Don’t be blinded by high 1-year returns
The stock universe of healthcare funds consists of about 70 stocks (excluding overseas firms), with roughly 50% being large caps and the remaining categorised as mid and small caps. Market capitalisation distribution closely mirrors that of the BSE Healthcare index. However, certain newly launched schemes, such as Quant Healthcare and WhiteOak Capital Pharma and Healthcare, exhibit higher exposure to mid and small caps.
Across actively managed healthcare funds, top holdings (in % terms) are Sun Pharma, Cipla, Apollo Hospitals, Lupin, Max Healthcare, Dr Reddy’s Laboratories, Aurobindo Pharma, Suven Pharma, KIMS, Divi’s, Rainbow Children’s Medicare, Gland Pharma, Abbott India and Fortis Healthcare. Most funds have 58-70% of their holdings in 10 stocks. While investing in sectoral funds, the investor wants to maximise the potential of the sector by allocating higher amounts to the best players in the sectors. “Hence, it’s fine for funds to have concentration of funds in the top 10 stocks,” points out Anand K. Rathi, Co-Founder, Mira Money.
Tracking returns
The recent performance surge has lifted the category scorecard of healthcare funds, with an average return of 59% over a one-year period, a compounded annual growth rate (CAGR) of 18% over a three-year period, and 23% CAGR over a five-year period. This is as per the latest data from Value Research.
However, investors should note that, historically, healthcare has been a ‘defensive’ play, and tends to do well during market corrections. Data indicates that the BSE Healthcare index managed to mitigate losses during challenging years, such as 2008 and 2011. Further, if we divide the last 10 years of the BSE Healthcare index into five phases, it’s observed that healthcare funds underperformed during three rising periods, but outperformed during the two declining phases. “Instead of looking at just returns, healthcare portfolios can provide a low-correlated return stream compared with the broader markets. This can potentially boost the overall risk-adjusted return,” says financial planner Karthik Jha.
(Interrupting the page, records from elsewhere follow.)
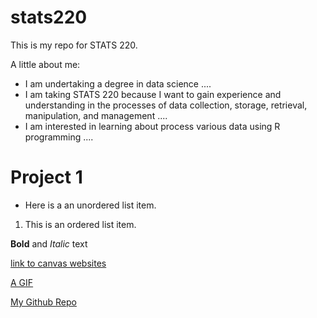 # stats220

This is my repo for STATS 220.

A little about me:

- I am undertaking a degree in data science ....
- I am taking STATS 220 because I want to gain experience and understanding in the processes of data collection, storage, retrieval, manipulation, and management ....
- I am interested in learning about process various data using R programming ....

# Project 1

- Here is a an unordered list item.
1. This is an ordered list item.

**Bold** and *Italic* text

[link to canvas websites](https://canvas.auckland.ac.nz/)

[A GIF](https://media.giphy.com/media/ebusuVHxUlZp6/giphy.gif?cid=790b7611zej6b82pq56l3k3u2utkwg8rmkjlhs0tu5t3wbuu&ep=v1_gifs_search&rid=giphy.gif&ct=g)

[My Github Repo](https://github.com/lateyoun9/stats220)
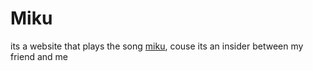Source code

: 
# Miku

its a website that plays the song [miku](https://www.youtube.com/watch?v=_-2dIuV34cs), couse its an insider between my friend and me
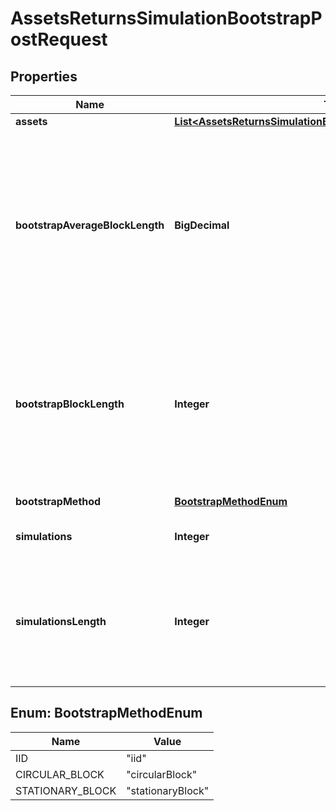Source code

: 

# AssetsReturnsSimulationBootstrapPostRequest


## Properties

| Name | Type | Description | Notes |
|------------ | ------------- | ------------- | -------------|
|**assets** | [**List&lt;AssetsReturnsSimulationBootstrapPostRequestAssetsInner&gt;**](AssetsReturnsSimulationBootstrapPostRequestAssetsInner.md) |  |  |
|**bootstrapAverageBlockLength** | **BigDecimal** | The average length of the blocks to use in case the bootstrap method is &#39;stationaryBlock&#39;, in time periods; if not provided, defaults to the inverse of 3.15 * the common length of the assetReturns arrays^1/3 |  [optional] |
|**bootstrapBlockLength** | **Integer** | The length of the blocks to use in case the bootstrap method is &#39;circularBlock&#39;, in time periods; if not provided, defaults to [3.15 * the common length of the assetReturns arrays^1/3] |  [optional] |
|**bootstrapMethod** | [**BootstrapMethodEnum**](#BootstrapMethodEnum) | The bootstrap method to use |  [optional] |
|**simulations** | **Integer** | The number of simulations to perform |  [optional] |
|**simulationsLength** | **Integer** | The number of time period(s) to simulate per simulation; if not provided, defaults to the common length of the assetReturns arrays |  [optional] |



## Enum: BootstrapMethodEnum

| Name | Value |
|---- | -----|
| IID | &quot;iid&quot; |
| CIRCULAR_BLOCK | &quot;circularBlock&quot; |
| STATIONARY_BLOCK | &quot;stationaryBlock&quot; |



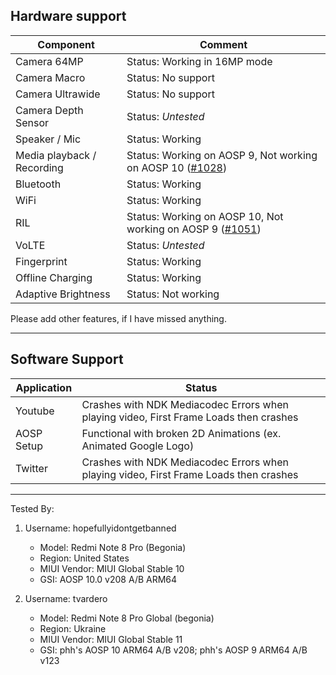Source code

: ## Hardware support

| Component                 |      Comment                                              |
|---------------------------|-----------------------------------------------------------|
| Camera 64MP                    | Status: Working in 16MP mode |
| Camera Macro | Status: No support |
| Camera Ultrawide | Status: No support |
| Camera Depth Sensor | Status: *Untested* |
| Speaker / Mic             | Status: Working                                        |
| Media playback / Recording | Status: Working on AOSP 9, Not working on AOSP 10 ([#1028](https://github.com/phhusson/treble_experimentations/issues/1028)) |
| Bluetooth                 | Status: Working                                           |
| WiFi                      | Status: Working                                           |
| RIL | Status: Working on AOSP 10, Not working on AOSP 9 ([#1051](https://github.com/phhusson/treble_experimentations/issues/1051)) |
| VoLTE                     | Status: *Untested*                                       |
| Fingerprint               | Status: Working                                           |
| Offline Charging          | Status: Working                                     |
| Adaptive Brightness       | Status: Not working                                 |

Please add other features, if I have missed anything.

---
## Software Support
| Application |      Status                                              |
|---------------------------|-----------------------------------------------------------|
| Youtube |Crashes with NDK Mediacodec Errors when playing video, First Frame Loads then crashes|
| AOSP Setup   | Functional with broken 2D Animations (ex. Animated Google Logo)|
| Twitter  | Crashes with NDK Mediacodec Errors when playing video,  First Frame Loads then crashes |
---
Tested By:
1. Username: hopefullyidontgetbanned
   - Model: Redmi Note 8 Pro (Begonia)
   - Region: United States
   - MIUI Vendor: MIUI Global Stable 10
   - GSI: AOSP 10.0 v208 A/B ARM64

2. Username: tvardero
   - Model: Redmi Note 8 Pro Global (begonia)
   - Region: Ukraine
   - MIUI Vendor: MIUI Global Stable 11
   - GSI: phh's AOSP 10 ARM64 A/B v208; phh's AOSP 9 ARM64 A/B v123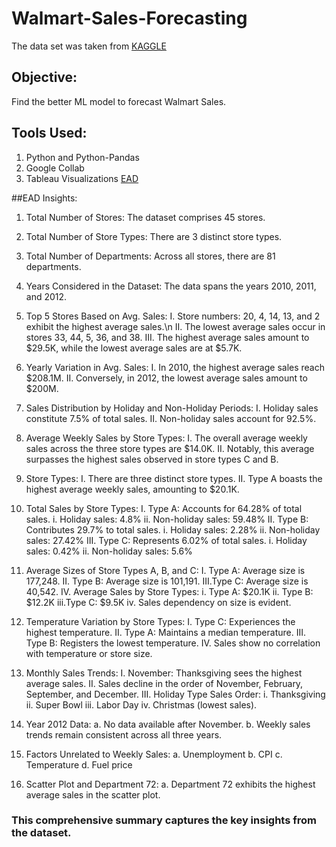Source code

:# Walmart-Sales-Forecasting
The data set was taken from [KAGGLE](https://www.kaggle.com/datasets/aslanahmedov/walmart-sales-forecast)

## Objective: 
Find the better ML model to forecast Walmart Sales.

## Tools Used:
1. Python and Python-Pandas
2. Google Collab
3. Tableau Visualizations [EAD](https://public.tableau.com/app/profile/darshika.keerthisinghe/viz/WalmartSalesForecastingEDA/Story1?publish=yes)

##EAD Insights:
1.	Total Number of Stores: The dataset comprises 45 stores.
2.	Total Number of Store Types: There are 3 distinct store types.
3.	Total Number of Departments: Across all stores, there are 81 departments.
4.	Years Considered in the Dataset: The data spans the years 2010, 2011, and 2012.
   
5.	Top 5 Stores Based on Avg. Sales: 
   I.	  Store numbers: 20, 4, 14, 13, and 2 exhibit the highest average sales.\n
  	II.	The lowest average sales occur in stores 33, 44, 5, 36, and 38.
   III.	The highest average sales amount to $29.5K, while the lowest average sales are at $5.7K.
  	
7.	Yearly Variation in Avg. Sales:
   I. 	In 2010, the highest average sales reach $208.1M.
   II. 	Conversely, in 2012, the lowest average sales amount to $200M.
  	
8.	Sales Distribution by Holiday and Non-Holiday Periods:
   I. 	Holiday sales constitute 7.5% of total sales.
   II. 	Non-holiday sales account for 92.5%.
  	
9.	Average Weekly Sales by Store Types:
   I. 	The overall average weekly sales across the three store types are $14.0K.
   II. 	Notably, this average surpasses the highest sales observed in store types C and B.

10.	Store Types:
   I. 	There are three distinct store types.
   II. 	Type A boasts the highest average weekly sales, amounting to $20.1K.

11.	Total Sales by Store Types:
  I. 	Type A: Accounts for 64.28% of total sales.
      i.	Holiday sales: 4.8%
      ii.	Non-holiday sales: 59.48%
  II. 	Type B: Contributes 29.7% to total sales.
      i. 	Holiday sales: 2.28%
      ii.	Non-holiday sales: 27.42%
  III.	Type C: Represents 6.02% of total sales.
      i. Holiday sales: 0.42%
      ii.	Non-holiday sales: 5.6%
   	
12.	Average Sizes of Store Types A, B, and C:
  I. 	Type A: Average size is 177,248.
  II. Type B: Average size is 101,191.
  III.Type C: Average size is 40,542.
  IV.	Average Sales by Store Types:
    i.  Type A: $20.1K
    ii.	Type B: $12.2K
    iii.Type C: $9.5K
    iv.	Sales dependency on size is evident.
   	
13.	Temperature Variation by Store Types:
     I. Type C: Experiences the highest temperature.
    II. Type A: Maintains a median temperature.
   III. Type B: Registers the lowest temperature.
    IV. Sales show no correlation with temperature or store size.

14.	Monthly Sales Trends:
  I.	November: Thanksgiving sees the highest average sales.
  II. Sales decline in the order of November, February, September, and December.
 III. Holiday Type Sales Order:
    i.	Thanksgiving
    ii.	Super Bowl
    iii.	Labor Day
    iv.	Christmas (lowest sales).
   	
15.	Year 2012 Data:
  a.	No data available after November.
  b.	Weekly sales trends remain consistent across all three years.

16.	Factors Unrelated to Weekly Sales:
  a.	Unemployment
  b.	CPI
  c.	Temperature
  d.	Fuel price

17.	Scatter Plot and Department 72:
  a.	Department 72 exhibits the highest average sales in the scatter plot.

### This comprehensive summary captures the key insights from the dataset. 







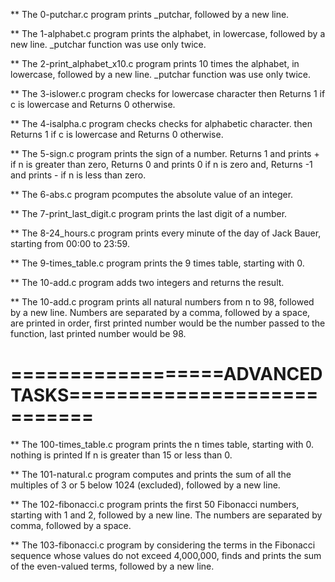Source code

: ** The 0-putchar.c program prints _putchar, followed by a new line.

** The 1-alphabet.c program prints the alphabet, in lowercase, followed by a new line. _putchar function was use only twice.

** The 2-print_alphabet_x10.c program prints 10 times the alphabet, in lowercase, followed by a new line. _putchar function was use only twice.

** The 3-islower.c program checks for lowercase character then Returns 1 if c is lowercase and Returns 0 otherwise.

** The 4-isalpha.c program checks checks for alphabetic character. then Returns 1 if c is lowercase and Returns 0 otherwise.

** The 5-sign.c program prints the sign of a number. Returns 1 and prints + if n is greater than zero, Returns 0 and prints 0 if n is zero and, Returns -1 and prints - if n is less than zero.

** The 6-abs.c program pcomputes the absolute value of an integer.

** The 7-print_last_digit.c program prints the last digit of a number.

** The 8-24_hours.c program prints every minute of the day of Jack Bauer, starting from 00:00 to 23:59.

** The 9-times_table.c program prints the 9 times table, starting with 0.

** The 10-add.c program adds two integers and returns the result.

** The 10-add.c program prints all natural numbers from n to 98, followed by a new line. Numbers are separated by a comma, followed by a space, are printed in order, first printed number would be the number passed to the function, last printed number would be 98.


==================ADVANCED TASKS============================
============================================================

** The 100-times_table.c program prints the n times table, starting with 0. nothing is printed If n is greater than 15 or less than 0.

** The 101-natural.c program computes and prints the sum of all the multiples of 3 or 5 below 1024 (excluded), followed by a new line.

** The 102-fibonacci.c program prints the first 50 Fibonacci numbers, starting with 1 and 2, followed by a new line. The numbers are separated by comma, followed by a space.

** The 103-fibonacci.c program by considering the terms in the Fibonacci sequence whose values do not exceed 4,000,000, finds and prints the sum of the even-valued terms, followed by a new line.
A few funds, such as DSP Healthcare and ICICI Prudential Pharma Healthcare and Diagnostics (P.H.D), use the overseas route for diversification. Overseas stocks include the likes of Globus Medical, TARA, Abbott Labs, Illumina, Viatris, Intuitive Surgical and Lonza. “For a fund aiming to invest in the sector and invest in companies best positioned to grow with the current opportunity cycle, it makes sense to do the same in a geography-agnostic manner,” says Nirav Karkera, Head, Research, Fisdom.
In India, the healthcare sector has been trading around long-term averages in terms of valuations. “We turned bullish on the entire pharma and healthcare space in January 2024. The sectoral funds are a good addition to the tactical portfolio allocation of MF investors who are looking to enhance returns through concentrated bets,” says Gautam Kalia, Head, Super Investor, Sharekhan by BNP Paribas.
Supported by a decent earnings outlook, driven by factors such as a long growth runway, healthcare funds have the potential to perform well if the markets continue to rise, while also providing a cushion against any potential declines. Analysts see an uptrend in this space due to the launch of new products in the US and India markets, loss of exclusivity opportunity across regions for generic players, priority to healthcare spend by the Indian customer, and cash-rich position of many firms.